A space $Y$ is called an absolute extensor for normal spaces (also sometimes solid) if, for any normal space $X$, closed subset $A$ of $X$, and map $f:A\to Y$, there exists a map $f′:X\to Y$ such that $f′|A=f$, i.e. $A\to X$ has the left lifting property with respect to the map $Y\to pt$ from $Y$ to a singleton $pt$ $$A\to B \perp Y\to pt$$
What is the analogous notion for a map $g:Y_1\to Y_2$ instead of a space $Y$? The analogous notion for maps instead of spaces is called being soft with respect to a pair of spaces $(A,B)$ where $A$ is a closed subset of a normal space $B$. (E. V. Shchepin, Soft maps of manifolds, Uspekhi Mat.
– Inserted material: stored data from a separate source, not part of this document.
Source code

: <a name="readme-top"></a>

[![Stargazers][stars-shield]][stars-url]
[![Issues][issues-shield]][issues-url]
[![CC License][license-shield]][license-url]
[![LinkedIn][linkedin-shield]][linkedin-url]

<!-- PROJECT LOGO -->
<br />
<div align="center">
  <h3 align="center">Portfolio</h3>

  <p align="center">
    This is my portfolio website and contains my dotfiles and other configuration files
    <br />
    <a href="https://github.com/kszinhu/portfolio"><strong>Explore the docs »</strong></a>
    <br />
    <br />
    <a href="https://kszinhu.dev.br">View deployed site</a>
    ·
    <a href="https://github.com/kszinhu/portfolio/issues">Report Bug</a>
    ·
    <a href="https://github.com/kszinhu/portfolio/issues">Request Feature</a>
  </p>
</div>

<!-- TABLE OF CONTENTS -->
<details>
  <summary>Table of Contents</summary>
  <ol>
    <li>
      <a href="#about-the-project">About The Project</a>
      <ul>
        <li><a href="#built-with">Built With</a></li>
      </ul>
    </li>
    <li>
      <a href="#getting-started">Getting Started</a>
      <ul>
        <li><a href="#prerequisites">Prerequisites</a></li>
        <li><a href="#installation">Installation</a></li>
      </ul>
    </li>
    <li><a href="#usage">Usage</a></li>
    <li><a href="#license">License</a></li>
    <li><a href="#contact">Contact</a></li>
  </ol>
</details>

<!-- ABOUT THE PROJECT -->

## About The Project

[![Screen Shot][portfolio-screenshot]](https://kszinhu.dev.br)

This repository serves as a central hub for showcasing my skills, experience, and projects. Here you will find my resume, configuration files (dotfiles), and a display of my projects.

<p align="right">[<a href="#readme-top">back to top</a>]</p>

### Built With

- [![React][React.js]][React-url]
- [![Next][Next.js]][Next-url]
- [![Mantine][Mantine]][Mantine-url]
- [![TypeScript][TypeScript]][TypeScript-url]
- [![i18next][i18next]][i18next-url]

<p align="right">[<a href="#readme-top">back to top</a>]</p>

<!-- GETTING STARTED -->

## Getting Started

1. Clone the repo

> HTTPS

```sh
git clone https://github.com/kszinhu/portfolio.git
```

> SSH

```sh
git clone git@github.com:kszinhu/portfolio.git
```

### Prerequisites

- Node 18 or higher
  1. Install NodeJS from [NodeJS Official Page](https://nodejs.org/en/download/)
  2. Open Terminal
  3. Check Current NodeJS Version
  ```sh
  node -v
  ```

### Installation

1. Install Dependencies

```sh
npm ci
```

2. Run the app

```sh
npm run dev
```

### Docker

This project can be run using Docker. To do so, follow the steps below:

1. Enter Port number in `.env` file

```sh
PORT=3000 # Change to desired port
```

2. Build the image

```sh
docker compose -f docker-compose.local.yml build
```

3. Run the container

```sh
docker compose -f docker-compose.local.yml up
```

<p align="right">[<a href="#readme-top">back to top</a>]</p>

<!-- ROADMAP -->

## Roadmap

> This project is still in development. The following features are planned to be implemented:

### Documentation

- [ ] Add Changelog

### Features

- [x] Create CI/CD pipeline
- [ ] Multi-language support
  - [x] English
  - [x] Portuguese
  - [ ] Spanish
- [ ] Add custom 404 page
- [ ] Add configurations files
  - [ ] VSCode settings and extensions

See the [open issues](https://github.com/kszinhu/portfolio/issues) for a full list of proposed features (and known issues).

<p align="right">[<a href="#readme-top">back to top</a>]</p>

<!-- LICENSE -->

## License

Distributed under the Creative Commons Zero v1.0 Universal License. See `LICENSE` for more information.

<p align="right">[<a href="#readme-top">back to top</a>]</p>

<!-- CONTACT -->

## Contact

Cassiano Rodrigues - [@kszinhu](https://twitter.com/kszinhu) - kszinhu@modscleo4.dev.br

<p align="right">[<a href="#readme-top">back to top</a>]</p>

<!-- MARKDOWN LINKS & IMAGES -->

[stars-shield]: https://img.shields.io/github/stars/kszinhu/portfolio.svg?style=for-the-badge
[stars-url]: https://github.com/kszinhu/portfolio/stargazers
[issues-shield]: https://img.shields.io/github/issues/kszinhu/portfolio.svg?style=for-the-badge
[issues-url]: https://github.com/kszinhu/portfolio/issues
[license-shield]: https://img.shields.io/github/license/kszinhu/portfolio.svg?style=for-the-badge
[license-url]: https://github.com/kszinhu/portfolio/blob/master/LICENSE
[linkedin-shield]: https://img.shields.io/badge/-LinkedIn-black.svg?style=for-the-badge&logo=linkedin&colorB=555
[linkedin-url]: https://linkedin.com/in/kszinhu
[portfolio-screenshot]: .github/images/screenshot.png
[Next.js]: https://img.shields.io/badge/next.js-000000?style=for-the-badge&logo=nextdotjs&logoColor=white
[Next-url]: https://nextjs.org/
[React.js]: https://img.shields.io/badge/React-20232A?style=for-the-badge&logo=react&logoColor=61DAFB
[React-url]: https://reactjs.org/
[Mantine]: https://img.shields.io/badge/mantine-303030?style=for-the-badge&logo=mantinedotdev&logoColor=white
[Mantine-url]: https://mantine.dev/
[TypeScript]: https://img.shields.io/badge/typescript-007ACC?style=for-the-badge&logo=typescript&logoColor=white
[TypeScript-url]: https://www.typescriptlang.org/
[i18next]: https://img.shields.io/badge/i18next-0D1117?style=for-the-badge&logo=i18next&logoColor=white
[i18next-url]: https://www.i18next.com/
Nauk, 1984, Volume 39, Issue 5(239), 209–224; \S2, Def.).
Are there any references ? Obviously a necessary condition is being a Serre acyclic fibration.
In more details:
Scchepin [ibid] calls a map $g:Y_1\to Y_2$ soft with respect to a pair of spaces $X,A$ where $A\subset X$ iff the inclusion map $i:A\to X$ has the left lifting property with respect to the map $Y\to pt$ from $Y$ to a singleton $pt$ $$A\xrightarrow{i} B \perp Y_1\xrightarrow{g} Y_2$$
What is known about this notion ?
Is a Serre fibration of sufficiently nice spaces (say, a cellular map of finite CW complexes) necessarily soft for any pair $X,A$ where $A$ is a closed subset of hereditary perfectly normal space $X$ ?
A map $p:|Y|\to Y$ from the geometric realisation of a finite simplicial complex to the simplicial complex viewed as a finite topological space, does indeed have this property, by the lifting theorem for finite spaces (Thm. 3.5, Eric Wofsey), see details of the statement in this question.